(Stored data)
--

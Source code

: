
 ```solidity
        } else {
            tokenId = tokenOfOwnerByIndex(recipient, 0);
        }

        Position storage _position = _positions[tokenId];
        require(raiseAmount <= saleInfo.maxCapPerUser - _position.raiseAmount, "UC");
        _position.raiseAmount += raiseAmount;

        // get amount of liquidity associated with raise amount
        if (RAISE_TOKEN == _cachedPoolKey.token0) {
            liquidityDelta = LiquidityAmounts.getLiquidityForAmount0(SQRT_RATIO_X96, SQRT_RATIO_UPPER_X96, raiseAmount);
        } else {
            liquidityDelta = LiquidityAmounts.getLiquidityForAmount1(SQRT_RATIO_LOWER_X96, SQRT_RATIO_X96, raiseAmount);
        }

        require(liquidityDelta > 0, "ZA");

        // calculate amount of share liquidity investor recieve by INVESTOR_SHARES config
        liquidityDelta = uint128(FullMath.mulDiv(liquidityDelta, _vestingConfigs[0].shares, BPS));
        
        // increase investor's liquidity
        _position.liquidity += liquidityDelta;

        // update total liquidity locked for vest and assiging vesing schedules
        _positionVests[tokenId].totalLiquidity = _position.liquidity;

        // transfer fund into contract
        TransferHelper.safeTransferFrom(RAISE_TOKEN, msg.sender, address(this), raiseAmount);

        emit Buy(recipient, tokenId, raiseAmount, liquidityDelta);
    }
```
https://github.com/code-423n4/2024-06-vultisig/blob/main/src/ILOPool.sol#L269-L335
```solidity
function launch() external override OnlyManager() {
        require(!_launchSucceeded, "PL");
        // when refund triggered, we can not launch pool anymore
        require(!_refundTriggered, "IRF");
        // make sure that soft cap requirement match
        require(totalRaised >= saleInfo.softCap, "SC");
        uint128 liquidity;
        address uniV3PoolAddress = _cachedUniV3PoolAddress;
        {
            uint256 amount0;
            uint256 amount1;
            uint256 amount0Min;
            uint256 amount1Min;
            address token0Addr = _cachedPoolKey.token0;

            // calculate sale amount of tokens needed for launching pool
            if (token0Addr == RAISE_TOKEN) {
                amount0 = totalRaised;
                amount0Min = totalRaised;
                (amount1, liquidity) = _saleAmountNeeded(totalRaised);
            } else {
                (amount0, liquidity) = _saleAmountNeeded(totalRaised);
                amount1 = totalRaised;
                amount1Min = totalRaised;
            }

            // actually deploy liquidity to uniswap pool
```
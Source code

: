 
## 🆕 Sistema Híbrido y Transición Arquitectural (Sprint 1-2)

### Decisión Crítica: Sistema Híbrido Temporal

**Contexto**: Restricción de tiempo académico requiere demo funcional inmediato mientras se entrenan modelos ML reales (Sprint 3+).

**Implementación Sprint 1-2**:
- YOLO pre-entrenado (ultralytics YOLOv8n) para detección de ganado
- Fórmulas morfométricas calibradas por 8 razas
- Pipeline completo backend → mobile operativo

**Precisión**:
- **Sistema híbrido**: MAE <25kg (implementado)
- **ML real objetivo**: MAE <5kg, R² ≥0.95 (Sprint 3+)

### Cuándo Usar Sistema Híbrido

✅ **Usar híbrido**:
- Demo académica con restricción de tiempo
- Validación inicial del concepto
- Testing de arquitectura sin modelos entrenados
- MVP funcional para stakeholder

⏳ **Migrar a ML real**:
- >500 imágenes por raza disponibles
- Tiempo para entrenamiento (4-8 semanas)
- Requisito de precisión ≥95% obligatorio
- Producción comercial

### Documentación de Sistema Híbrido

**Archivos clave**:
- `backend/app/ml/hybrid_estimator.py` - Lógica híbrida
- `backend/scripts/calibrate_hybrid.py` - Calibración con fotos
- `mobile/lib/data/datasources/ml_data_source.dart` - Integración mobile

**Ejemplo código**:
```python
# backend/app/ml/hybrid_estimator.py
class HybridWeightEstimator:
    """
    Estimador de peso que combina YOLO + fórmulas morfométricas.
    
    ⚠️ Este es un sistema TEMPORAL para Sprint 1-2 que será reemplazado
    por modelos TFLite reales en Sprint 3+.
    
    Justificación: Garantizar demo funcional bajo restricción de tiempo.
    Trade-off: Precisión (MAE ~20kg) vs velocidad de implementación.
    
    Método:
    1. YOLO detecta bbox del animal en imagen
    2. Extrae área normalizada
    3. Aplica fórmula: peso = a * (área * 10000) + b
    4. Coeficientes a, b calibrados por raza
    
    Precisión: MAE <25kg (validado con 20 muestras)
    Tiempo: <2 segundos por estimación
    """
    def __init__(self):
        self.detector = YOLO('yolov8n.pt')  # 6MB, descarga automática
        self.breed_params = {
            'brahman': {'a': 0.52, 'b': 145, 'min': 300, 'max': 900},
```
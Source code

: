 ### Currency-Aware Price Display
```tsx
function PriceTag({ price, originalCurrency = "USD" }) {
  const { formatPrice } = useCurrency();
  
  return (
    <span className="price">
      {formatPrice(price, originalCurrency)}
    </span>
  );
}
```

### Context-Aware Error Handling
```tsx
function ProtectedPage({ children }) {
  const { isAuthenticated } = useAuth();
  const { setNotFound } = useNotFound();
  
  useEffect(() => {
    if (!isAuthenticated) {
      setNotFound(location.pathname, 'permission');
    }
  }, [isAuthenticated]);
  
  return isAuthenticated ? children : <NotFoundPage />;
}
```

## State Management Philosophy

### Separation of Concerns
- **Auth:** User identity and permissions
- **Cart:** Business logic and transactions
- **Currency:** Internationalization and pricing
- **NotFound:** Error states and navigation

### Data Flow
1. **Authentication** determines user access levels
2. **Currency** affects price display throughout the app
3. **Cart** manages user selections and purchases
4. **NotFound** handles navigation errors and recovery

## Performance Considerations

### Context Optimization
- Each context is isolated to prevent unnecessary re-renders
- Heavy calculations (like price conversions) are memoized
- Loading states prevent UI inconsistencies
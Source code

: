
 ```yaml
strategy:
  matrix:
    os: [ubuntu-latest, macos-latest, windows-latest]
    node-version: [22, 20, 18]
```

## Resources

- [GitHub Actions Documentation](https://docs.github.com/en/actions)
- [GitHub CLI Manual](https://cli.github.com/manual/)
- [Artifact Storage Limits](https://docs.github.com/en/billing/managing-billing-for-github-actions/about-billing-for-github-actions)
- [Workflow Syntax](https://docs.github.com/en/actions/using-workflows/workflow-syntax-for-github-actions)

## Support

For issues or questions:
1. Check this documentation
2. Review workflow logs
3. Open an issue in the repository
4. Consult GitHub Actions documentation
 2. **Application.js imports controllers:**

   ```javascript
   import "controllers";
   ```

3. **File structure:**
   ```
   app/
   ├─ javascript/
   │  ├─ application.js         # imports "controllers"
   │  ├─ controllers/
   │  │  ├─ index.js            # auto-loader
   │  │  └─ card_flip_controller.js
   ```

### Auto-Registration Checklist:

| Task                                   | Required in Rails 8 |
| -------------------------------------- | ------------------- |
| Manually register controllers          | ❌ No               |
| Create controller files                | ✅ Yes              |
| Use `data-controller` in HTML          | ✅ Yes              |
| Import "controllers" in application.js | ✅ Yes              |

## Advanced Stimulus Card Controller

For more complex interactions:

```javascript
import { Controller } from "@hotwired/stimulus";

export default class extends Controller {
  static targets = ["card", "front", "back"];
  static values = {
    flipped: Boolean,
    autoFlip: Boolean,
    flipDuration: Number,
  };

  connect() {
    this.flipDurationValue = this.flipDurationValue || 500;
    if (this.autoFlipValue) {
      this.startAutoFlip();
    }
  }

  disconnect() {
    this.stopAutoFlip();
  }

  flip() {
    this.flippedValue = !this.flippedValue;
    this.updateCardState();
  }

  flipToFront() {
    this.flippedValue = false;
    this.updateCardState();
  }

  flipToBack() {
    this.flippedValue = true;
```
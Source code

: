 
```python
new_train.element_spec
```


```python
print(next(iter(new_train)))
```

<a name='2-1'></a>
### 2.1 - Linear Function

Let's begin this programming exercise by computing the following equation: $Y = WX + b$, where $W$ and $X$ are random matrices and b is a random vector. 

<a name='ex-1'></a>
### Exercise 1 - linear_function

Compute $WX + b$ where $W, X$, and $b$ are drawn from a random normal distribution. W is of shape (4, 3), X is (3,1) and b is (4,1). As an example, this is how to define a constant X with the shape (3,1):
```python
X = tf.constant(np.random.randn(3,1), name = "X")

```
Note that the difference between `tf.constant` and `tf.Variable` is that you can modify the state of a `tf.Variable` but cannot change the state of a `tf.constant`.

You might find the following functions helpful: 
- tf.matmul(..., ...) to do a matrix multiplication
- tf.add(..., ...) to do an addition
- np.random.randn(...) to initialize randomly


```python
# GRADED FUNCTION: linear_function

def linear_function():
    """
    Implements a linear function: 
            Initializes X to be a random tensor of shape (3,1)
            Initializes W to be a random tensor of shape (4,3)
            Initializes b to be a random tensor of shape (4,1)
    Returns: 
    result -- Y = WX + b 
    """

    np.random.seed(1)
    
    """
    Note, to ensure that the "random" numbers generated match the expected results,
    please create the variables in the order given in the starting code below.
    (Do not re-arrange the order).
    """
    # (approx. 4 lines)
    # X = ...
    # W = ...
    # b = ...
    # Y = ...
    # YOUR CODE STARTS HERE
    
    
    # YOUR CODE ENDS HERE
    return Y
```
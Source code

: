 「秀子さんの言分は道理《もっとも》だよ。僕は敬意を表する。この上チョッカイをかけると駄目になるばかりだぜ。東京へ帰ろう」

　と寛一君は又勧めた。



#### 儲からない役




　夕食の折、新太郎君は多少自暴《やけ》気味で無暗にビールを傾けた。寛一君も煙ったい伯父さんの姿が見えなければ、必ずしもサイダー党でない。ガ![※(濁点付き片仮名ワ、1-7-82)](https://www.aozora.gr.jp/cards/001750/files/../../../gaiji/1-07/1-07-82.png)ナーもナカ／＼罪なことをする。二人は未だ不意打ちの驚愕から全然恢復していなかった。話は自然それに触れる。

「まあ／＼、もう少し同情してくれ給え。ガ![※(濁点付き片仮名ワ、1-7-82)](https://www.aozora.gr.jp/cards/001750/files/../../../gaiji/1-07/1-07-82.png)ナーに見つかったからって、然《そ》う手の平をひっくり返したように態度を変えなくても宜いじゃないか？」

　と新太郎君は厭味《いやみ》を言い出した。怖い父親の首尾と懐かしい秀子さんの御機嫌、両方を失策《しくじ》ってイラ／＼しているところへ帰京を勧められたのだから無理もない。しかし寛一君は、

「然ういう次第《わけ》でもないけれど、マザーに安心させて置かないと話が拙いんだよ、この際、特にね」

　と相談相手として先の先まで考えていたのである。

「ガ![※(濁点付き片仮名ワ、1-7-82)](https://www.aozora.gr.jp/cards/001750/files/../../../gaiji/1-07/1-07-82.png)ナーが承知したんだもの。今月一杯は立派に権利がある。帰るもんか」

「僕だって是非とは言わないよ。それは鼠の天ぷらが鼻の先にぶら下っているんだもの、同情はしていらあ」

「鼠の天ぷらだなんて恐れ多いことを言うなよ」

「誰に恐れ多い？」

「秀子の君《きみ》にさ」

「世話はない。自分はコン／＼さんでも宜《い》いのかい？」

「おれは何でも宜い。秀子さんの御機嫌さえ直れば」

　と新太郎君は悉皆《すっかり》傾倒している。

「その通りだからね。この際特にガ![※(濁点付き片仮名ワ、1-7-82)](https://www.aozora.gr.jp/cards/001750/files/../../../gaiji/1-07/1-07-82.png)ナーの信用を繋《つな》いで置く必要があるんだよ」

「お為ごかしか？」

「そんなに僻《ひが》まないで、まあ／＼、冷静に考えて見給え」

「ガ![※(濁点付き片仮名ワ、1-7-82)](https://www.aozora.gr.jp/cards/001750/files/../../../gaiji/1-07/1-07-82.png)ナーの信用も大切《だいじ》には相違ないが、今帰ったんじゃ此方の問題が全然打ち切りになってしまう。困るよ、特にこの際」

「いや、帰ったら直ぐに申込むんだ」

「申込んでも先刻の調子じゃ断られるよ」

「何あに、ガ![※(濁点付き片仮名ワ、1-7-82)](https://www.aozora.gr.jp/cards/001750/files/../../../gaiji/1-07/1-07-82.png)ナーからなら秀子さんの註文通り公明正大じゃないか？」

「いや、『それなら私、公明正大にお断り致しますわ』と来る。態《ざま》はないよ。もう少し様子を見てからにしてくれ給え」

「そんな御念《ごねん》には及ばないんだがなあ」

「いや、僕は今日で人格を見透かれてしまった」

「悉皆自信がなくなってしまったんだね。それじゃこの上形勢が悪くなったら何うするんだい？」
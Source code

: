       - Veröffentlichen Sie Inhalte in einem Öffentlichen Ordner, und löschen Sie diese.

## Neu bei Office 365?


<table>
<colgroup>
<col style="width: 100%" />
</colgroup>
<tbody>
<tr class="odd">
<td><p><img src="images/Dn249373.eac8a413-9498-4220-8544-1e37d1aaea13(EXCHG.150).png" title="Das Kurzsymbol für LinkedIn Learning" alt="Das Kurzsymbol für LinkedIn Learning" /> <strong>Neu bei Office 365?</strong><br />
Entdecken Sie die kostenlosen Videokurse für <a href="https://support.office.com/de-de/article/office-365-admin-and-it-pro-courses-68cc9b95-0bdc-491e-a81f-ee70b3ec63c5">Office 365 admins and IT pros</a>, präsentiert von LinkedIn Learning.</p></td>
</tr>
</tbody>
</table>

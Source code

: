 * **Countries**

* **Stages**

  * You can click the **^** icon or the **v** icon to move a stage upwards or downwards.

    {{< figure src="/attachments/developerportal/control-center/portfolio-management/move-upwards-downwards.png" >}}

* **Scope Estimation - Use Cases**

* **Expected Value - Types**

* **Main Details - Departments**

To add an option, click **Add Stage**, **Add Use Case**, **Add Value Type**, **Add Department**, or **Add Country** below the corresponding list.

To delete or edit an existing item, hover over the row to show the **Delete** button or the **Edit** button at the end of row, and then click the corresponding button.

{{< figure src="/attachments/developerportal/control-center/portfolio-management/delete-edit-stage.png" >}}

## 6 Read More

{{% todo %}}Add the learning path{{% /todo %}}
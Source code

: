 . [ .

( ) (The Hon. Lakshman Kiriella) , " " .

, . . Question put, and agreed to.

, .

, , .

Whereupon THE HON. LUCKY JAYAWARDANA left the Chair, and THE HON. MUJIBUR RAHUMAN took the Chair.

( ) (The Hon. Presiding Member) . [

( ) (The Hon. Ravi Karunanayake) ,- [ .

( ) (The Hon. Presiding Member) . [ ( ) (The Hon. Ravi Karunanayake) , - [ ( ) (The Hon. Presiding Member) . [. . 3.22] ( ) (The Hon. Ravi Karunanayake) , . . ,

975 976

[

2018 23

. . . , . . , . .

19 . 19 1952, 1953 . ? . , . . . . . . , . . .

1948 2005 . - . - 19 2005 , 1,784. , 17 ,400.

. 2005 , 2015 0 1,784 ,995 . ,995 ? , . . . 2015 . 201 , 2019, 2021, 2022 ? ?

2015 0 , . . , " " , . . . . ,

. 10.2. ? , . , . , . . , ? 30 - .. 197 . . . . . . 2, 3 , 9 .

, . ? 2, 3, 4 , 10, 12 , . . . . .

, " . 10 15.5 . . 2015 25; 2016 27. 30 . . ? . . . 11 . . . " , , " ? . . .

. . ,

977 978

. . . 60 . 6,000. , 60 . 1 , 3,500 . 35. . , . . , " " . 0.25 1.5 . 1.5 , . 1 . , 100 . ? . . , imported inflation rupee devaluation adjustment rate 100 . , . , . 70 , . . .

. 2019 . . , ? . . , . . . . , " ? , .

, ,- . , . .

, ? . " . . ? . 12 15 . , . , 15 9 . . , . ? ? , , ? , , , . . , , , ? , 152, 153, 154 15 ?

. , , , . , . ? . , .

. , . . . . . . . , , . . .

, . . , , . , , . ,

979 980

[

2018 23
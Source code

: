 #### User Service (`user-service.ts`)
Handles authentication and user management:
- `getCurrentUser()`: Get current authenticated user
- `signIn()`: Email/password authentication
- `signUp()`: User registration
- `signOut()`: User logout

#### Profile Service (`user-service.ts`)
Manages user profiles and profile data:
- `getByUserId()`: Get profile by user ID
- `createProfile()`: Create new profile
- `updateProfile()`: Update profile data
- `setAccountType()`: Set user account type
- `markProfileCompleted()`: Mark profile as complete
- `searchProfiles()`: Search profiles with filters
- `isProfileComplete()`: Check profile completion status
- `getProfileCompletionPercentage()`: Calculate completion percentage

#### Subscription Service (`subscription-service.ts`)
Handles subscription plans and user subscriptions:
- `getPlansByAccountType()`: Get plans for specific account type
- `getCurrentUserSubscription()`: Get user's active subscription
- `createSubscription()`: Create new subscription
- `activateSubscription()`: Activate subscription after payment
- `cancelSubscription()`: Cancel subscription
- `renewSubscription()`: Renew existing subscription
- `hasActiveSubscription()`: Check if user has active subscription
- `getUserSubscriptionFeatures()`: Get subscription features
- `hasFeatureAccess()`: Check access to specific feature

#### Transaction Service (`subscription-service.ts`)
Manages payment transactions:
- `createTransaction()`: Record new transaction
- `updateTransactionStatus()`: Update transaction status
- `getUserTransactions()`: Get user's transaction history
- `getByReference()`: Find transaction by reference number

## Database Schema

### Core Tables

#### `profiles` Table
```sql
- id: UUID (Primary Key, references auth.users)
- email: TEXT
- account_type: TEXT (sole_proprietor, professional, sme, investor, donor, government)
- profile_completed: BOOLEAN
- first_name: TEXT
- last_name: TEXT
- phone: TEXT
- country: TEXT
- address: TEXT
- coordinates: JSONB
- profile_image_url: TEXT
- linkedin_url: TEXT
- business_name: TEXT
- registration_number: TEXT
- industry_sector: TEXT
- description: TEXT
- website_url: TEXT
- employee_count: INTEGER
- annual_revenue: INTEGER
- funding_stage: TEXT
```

--

_What is required_
Please report how many lines in the records above contain the word "corresponding", and give nothing but the number.

_Answer section_
2